Root likes to face deliveries thrown from the dog stick – a plastic lever that help thrown the ball faster – to get himself in his groove and spent an hour with Batting Coach mark Ramprakash the day before the game.
“Again that was about trying to get my footwork right and my pre-delivery movement as consistent as possible having had a few days off and over these past three days making sure that’s in the best place possible – especially the day before the game,” he said.
“That’s known as your own personal day to treat how you want to prepare and make sure you get everything you want out of it.
“It’s a good mixture, I think sometimes it’s very healthy to be given a task or a challenge from the coaches so that you are always looking to be getting something out of the session and then you’re not always just looking to feel good – you have a way of training throughout a performance-based period as well.”
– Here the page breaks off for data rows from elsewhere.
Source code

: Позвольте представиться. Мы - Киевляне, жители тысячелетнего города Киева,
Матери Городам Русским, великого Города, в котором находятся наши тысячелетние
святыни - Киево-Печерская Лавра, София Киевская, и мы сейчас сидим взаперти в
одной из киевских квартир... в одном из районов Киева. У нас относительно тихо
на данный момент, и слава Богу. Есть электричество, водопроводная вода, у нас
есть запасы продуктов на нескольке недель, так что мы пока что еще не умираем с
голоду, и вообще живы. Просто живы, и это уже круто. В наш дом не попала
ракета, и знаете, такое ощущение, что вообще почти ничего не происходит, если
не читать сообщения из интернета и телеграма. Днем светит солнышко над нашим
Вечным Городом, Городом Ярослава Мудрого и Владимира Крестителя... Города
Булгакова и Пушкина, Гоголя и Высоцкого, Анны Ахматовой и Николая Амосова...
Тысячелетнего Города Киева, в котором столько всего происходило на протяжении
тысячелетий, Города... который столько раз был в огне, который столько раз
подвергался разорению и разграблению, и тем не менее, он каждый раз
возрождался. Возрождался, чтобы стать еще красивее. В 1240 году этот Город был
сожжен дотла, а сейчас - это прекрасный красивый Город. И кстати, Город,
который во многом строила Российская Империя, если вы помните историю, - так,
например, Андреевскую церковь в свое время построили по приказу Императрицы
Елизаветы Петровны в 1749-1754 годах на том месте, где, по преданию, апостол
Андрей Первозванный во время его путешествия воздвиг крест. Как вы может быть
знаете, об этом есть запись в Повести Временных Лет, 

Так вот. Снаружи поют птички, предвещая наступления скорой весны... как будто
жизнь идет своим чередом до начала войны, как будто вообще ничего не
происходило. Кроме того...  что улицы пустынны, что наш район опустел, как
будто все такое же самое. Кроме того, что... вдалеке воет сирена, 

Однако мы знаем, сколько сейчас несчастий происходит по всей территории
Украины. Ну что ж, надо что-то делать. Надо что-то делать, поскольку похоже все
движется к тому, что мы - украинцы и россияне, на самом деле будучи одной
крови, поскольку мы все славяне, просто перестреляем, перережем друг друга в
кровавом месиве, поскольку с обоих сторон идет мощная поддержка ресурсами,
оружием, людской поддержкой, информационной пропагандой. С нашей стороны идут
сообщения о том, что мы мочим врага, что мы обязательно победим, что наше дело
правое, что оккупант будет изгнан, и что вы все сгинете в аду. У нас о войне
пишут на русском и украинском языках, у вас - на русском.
Preparation before a Test match is not just about the individual, however, with the lpayers batting alongside each other in the nets.
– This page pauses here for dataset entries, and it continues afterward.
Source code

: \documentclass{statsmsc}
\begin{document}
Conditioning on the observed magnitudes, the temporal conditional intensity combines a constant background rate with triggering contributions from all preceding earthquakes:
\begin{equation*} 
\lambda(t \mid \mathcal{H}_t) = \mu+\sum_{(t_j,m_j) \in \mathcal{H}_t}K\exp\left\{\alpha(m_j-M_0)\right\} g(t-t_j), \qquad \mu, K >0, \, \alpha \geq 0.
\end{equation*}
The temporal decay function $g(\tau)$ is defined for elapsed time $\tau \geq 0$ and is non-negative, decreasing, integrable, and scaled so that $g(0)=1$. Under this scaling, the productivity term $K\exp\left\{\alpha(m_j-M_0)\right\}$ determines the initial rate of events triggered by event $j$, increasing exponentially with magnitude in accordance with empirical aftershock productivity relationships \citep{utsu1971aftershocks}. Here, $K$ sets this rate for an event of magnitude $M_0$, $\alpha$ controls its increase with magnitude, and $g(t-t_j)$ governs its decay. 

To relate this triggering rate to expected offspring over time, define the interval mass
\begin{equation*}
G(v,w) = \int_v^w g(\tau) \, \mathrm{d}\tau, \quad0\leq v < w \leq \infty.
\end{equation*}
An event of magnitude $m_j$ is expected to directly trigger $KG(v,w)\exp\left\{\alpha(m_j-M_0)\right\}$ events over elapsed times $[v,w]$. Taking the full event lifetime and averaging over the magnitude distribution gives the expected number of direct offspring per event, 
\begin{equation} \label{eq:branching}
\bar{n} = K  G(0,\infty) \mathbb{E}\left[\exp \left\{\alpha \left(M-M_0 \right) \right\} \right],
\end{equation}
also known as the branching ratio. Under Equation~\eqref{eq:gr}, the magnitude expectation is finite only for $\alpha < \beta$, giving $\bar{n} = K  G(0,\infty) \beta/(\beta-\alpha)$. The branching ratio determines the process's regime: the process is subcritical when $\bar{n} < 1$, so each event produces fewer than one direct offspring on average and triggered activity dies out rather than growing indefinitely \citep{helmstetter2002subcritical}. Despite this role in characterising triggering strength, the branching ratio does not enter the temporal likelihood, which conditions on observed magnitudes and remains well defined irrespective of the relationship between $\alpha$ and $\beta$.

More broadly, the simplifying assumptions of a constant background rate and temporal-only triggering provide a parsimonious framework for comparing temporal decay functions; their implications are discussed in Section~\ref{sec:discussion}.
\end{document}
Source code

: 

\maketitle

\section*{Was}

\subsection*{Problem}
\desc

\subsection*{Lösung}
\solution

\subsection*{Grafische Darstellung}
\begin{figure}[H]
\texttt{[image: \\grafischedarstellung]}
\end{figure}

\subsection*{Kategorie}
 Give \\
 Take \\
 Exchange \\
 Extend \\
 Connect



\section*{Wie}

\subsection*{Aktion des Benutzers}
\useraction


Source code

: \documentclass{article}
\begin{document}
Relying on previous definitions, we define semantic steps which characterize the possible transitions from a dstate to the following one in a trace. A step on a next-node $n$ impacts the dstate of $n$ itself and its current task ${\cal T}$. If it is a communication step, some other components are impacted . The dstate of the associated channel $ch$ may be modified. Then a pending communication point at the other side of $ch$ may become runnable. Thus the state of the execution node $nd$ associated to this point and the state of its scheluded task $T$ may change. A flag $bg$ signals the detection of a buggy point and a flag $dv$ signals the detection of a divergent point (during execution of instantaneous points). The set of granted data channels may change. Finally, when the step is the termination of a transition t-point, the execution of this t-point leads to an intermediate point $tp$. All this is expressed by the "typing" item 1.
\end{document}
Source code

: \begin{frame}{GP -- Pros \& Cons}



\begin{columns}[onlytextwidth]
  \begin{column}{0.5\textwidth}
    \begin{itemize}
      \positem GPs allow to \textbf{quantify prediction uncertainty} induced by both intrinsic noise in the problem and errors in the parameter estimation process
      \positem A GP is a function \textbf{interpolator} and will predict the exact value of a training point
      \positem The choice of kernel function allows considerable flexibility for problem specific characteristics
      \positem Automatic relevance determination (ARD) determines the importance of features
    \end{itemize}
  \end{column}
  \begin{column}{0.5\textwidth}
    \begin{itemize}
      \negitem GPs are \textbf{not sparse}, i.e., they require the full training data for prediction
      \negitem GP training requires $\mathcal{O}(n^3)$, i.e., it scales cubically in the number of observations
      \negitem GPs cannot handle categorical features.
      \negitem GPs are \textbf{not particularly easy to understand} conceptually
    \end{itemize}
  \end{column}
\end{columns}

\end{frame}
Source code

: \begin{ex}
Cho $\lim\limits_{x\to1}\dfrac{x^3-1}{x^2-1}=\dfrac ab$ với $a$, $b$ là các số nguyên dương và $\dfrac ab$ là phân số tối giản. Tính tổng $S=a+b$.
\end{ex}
Root batted alongside his captain Alastair Cook and he feels the idea helps to promote an understanding of what their team-mates are working and which helps to build a partnership between each other before they even get in the middle.
“It’s always nice to bat with Cooky,” he said.
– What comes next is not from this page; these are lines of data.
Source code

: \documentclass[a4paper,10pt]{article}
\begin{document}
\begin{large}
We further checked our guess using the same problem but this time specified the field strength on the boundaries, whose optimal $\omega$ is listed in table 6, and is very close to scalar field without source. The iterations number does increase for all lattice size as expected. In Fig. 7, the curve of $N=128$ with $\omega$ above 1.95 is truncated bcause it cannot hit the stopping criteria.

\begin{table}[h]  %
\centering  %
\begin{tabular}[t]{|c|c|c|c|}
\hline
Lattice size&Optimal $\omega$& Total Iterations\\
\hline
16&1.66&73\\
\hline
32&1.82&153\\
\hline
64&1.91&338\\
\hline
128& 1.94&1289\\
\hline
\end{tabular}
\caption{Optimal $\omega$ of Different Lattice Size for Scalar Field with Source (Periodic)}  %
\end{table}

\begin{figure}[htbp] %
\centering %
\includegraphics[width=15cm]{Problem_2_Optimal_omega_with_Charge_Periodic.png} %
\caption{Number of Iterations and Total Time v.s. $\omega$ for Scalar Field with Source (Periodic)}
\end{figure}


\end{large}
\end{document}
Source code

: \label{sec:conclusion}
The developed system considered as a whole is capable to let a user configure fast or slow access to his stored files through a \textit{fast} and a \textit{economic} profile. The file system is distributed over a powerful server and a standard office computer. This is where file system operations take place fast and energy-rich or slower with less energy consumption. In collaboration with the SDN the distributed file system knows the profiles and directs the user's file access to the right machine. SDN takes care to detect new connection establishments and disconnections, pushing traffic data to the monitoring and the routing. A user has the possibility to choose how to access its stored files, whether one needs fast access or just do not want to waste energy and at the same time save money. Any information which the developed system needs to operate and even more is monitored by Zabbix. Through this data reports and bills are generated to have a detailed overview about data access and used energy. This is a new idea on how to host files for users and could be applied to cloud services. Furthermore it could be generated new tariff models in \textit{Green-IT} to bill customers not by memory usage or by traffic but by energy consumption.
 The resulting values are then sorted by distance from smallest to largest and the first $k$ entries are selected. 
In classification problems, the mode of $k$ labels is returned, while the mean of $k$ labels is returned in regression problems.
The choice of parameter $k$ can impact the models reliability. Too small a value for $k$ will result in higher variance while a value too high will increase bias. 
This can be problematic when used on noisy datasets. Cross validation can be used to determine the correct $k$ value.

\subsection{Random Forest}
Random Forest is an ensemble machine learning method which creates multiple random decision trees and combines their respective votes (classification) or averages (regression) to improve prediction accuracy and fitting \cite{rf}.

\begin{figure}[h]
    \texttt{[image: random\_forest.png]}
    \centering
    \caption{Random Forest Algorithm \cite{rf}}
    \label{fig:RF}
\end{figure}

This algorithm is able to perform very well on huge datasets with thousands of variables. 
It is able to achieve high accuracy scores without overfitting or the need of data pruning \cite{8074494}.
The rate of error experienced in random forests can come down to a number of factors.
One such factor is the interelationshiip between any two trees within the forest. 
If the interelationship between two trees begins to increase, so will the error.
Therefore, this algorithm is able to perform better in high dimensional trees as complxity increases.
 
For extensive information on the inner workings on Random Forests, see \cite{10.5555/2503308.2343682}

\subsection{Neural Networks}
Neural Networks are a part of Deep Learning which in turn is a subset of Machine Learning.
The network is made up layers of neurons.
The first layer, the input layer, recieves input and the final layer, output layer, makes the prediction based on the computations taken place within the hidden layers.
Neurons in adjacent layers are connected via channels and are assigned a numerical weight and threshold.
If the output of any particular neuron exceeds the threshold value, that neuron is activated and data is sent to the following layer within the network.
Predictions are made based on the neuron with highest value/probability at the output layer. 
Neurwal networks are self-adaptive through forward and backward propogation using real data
“It’s important that we work together in the nets as well and I think it’s healthy so that when we’re out in the middle we know what each other are working on and what our strengths are and when someone does something well we can give them a pat on the back and a cheeky smile in the middle and you always feel as though you are working together.
“If you can have that in practice and then when you get out into the middle you’ve almost already simulated that when you’re out there against the opposition.”